4.17The first of the ACMA's three reports to the Australian Government, in 2021, put forward recommendations intended to strength transparency. These included new powers to make record-keeping rules, and new powers to register industry codes, enforce industry code compliance and make standards for the activities of digital platforms' corporations.
4.18The ACMA's reports outline observations on the effectiveness of transparency arrangements in the Code, including that:
there remains an urgent need to improve the level of transparency about the measures platforms are taking to address misinformation and their effectiveness
better reporting by signatories is needed to enable an assessment of progress and impact
industry needs to take further steps to review the scope of the code and its ability to adapt quickly to technology and service changes
transparency reports lack sufficient levels of consistent Australian trended data either by individual signatories or across signatories
data integrity issues limit insights into the effectiveness of some signatories' measures and undermine the ability of Australians to be confident that platforms are delivering on their commitments
there is no discernible progress towards developing key performance indicators (KPls) by both individual signatories and across the code.

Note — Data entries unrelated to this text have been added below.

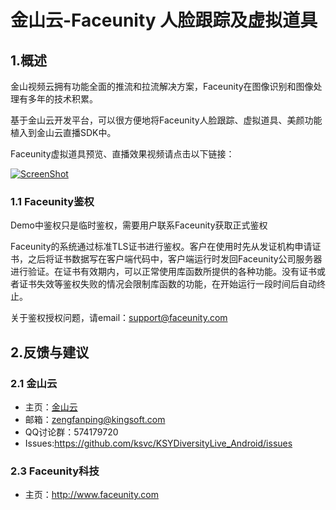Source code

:# 金山云-Faceunity 人脸跟踪及虚拟道具

## 1.概述

金山视频云拥有功能全面的推流和拉流解决方案，Faceunity在图像识别和图像处理有多年的技术积累。

基于金山云开发平台，可以很方便地将Faceunity人脸跟踪、虚拟道具、美颜功能植入到金山云直播SDK中。

Faceunity虚拟道具预览、直播效果视频请点击以下链接：

[![ScreenShot](https://raw.githubusercontent.com/wiki/ksvc/KSYDiversityLive_Android/images/faceunity.png)](http://www.bilibili.com/video/av7879423/)

### 1.1 Faceunity鉴权
Demo中鉴权只是临时鉴权，需要用户联系Faceunity获取正式鉴权

Faceunity的系统通过标准TLS证书进行鉴权。客户在使用时先从发证机构申请证书，之后将证书数据写在客户端代码中，客户端运行时发回Faceunity公司服务器进行验证。在证书有效期内，可以正常使用库函数所提供的各种功能。没有证书或者证书失效等鉴权失败的情况会限制库函数的功能，在开始运行一段时间后自动终止。

关于鉴权授权问题，请email：support@faceunity.com


## 2.反馈与建议
### 2.1 金山云
* 主页：[金山云](http://www.ksyun.com/)
* 邮箱：<zengfanping@kingsoft.com>
* QQ讨论群：574179720
* Issues:https://github.com/ksvc/KSYDiversityLive_Android/issues


### 2.3 Faceunity科技
* 主页：http://www.faceunity.com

4.19The ACMA stated that the recommendations set out in their 2021 report 'remain relevant and their implementation is more urgent than ever, given community concern'. The ACMA stated that the bill would enable it to collect information to improve transparency of digital platforms, including those platforms which are not signatories to the Code.
4.20The ACMA considered that the bill's provisions would 'significantly improve current arrangements and provide greater confidence to Australians that mis/disinformation was being actively addressed by digital platforms'.
Views that the code should be strengthened
4.21Reset Tech Australia highlighted its previous research, which had documented that the existing accountability mechanisms within the Code are deficient. Similarly the Australian Communications Action Network noted that voluntary industry codes can lead to weak compliance and falling consumer trust, citing the Telecommunications Consumer Protection Code.
4.22The Australian Forest Products Association was supportive of the bill's intention to 'address the identified shortcomings of the voluntary code of practice on disinformation and misinformation through greater regulation'.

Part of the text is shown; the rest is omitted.